Paul Harvey, the venerable radio pioneer broadcaster, died at the age of 90 on February 28th, 2009. It can be safely said that there was no one like Paul Harvey on the air ways before and there will likely be no one like Paul Harvey afterwards.
Paul Harvey started his radio career while still in high school in the 1930s, reading news stories and commercials at radio station KVOO in his native Tulsa, Oklahoma. Paul Harvey eventually became Program Director.
After working at a variety of radio stations in the mid west, Paul Harvey found himself in Hawaii covering the US Navy in 1940. Ironically Paul Harvey was on his way back to the American mainland when the Japanese attacked Pearl Harbor. Paul Harvey served for most of World War II in the US Army Air Force.
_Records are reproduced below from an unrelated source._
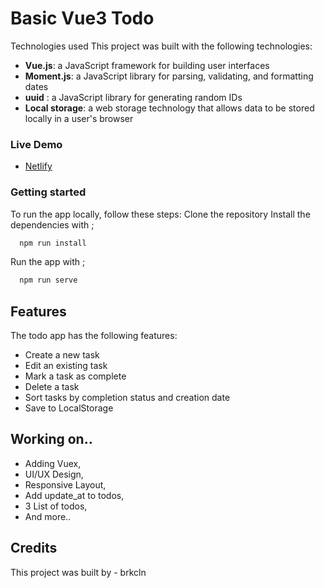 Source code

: # Basic Vue3 Todo

Technologies used
This project was built with the following technologies:

- **Vue.js**: a JavaScript framework for building user interfaces
- **Moment.js**: a JavaScript library for parsing, validating, and formatting dates
- **uuid** : a JavaScript library for generating random IDs
- **Local storage**: a web storage technology that allows data to be stored locally in a user's browser

### Live Demo

- [Netlify](https://brkcln-todo.netlify.app/)

### Getting started
To run the app locally, follow these steps:
Clone the repository
Install the dependencies with ;
```bash
  npm run install
```
Run the app with ; 
```bash
  npm run serve
```
## Features
The todo app has the following features:
- Create a new task
- Edit an existing task
- Mark a task as complete
- Delete a task
- Sort tasks by completion status and creation date
- Save to LocalStorage

## Working on..
- Adding Vuex,
- UI/UX Design,
- Responsive Layout,
- Add update_at to todos,
- 3 List of todos,
- And more..

## Credits
This project was built by - brkcln
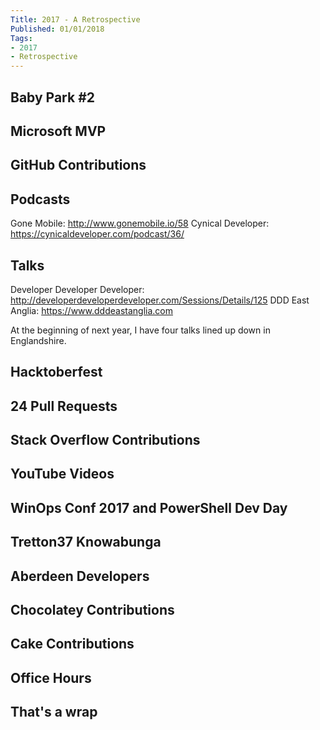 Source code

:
 ```yaml
---
Title: 2017 - A Retrospective
Published: 01/01/2018
Tags:
- 2017
- Retrospective
---
```


## Baby Park #2

## Microsoft MVP

## GitHub Contributions

## Podcasts

Gone Mobile: http://www.gonemobile.io/58
Cynical Developer: https://cynicaldeveloper.com/podcast/36/

## Talks

Developer Developer Developer: http://developerdeveloperdeveloper.com/Sessions/Details/125
DDD East Anglia: https://www.dddeastanglia.com

At the beginning of next year, I have four talks lined up down in Englandshire.

## Hacktoberfest

## 24 Pull Requests

## Stack Overflow Contributions

## YouTube Videos

## WinOps Conf 2017 and PowerShell Dev Day

## Tretton37 Knowabunga

## Aberdeen Developers

## Chocolatey Contributions

## Cake Contributions

## Office Hours

## That's a wrap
The genesis of Paul Harvey’s iconic radio show, Paul Harvey News and Comment, started in 1951 on the ABC radio network and continued ever since. A separate program, The Rest of the Story, which provided obscure anecdotes about famous people premiered in 1976. The Rest of the Story would always provide a little unexpected twist at the end that people hitherto were not familiar with,
Paul Harvey’s delivery style was unique, with pregnant pauses (in violation of the usual broadcasting taboo against dead air), catch phrases such as “I’m Paul Harvey and stand by for news”, and his habit, often criticized, of seamlessly segueing from news to commercials without hint of where one ended and the other began. Paul Harvey’s politics were definitely right of center, which is something else that he was criticized for. In his own defense, Paul Harvey would maintain that he would never advertise a product that he did not believe in.
Paul Harvey is credited with creating a number of catch phrases, including “Reganomics”, “guestimate”, and “skyjacker.” Paul thus demonstrated the power of mass media to shape the English language.
His critics claimed that Paul Harvey was a relic of a bygone era, with simplistic patriotism and folksy bromides out of step with the sophisticated audiences of the late 20th and early 21st Centuries.
But if Paul Harvey was a relic, he was a relic that persisted in being successful. Paul Harvey’s fifteen minute show was carried on 1200 radio stations, roughly twice those that carry Rush Limbaugh. Paul Harvey has gotten praise from people of disparate backgrounds as Rush Limbaugh and Garrison Keillor. If Paul Harvey refused to change with the changing times, there was something about that quality that many people obviously appreciated. Nations would rise and fall, fashions come and go, but Paul Harvey seemed eternal.
But nothing is eternal. In his later years, Paul Harvey’s radio appearances between fewer and further between as grief from the death of his wife Lynne and illness took his toll. But even at age 90, Paul Harvey would still record episodes of his shows, now shared by his son Paul Jr.
Paul Harvey’s career spanned the history of radio, from its golden age in the 1930s, to the Internet, where his shows were carried on live stream. There are not that many people to whom one compare Paul Harvey. Lowell Thomas, the print and broadcast journalist who made Lawrence of Arabia famous, had a career and a life similer in length to Paul Harvey. Walter Cronkite had a career than spanned newspapers, radio, TV news, and TV documentaries for many decades. But there somehow was never another Paul Harvey, with his familier, on air persona and his idiosyncratic way of delivering his broadcasts. When Paul Harvey finally died, it can be said that a legend had passed away.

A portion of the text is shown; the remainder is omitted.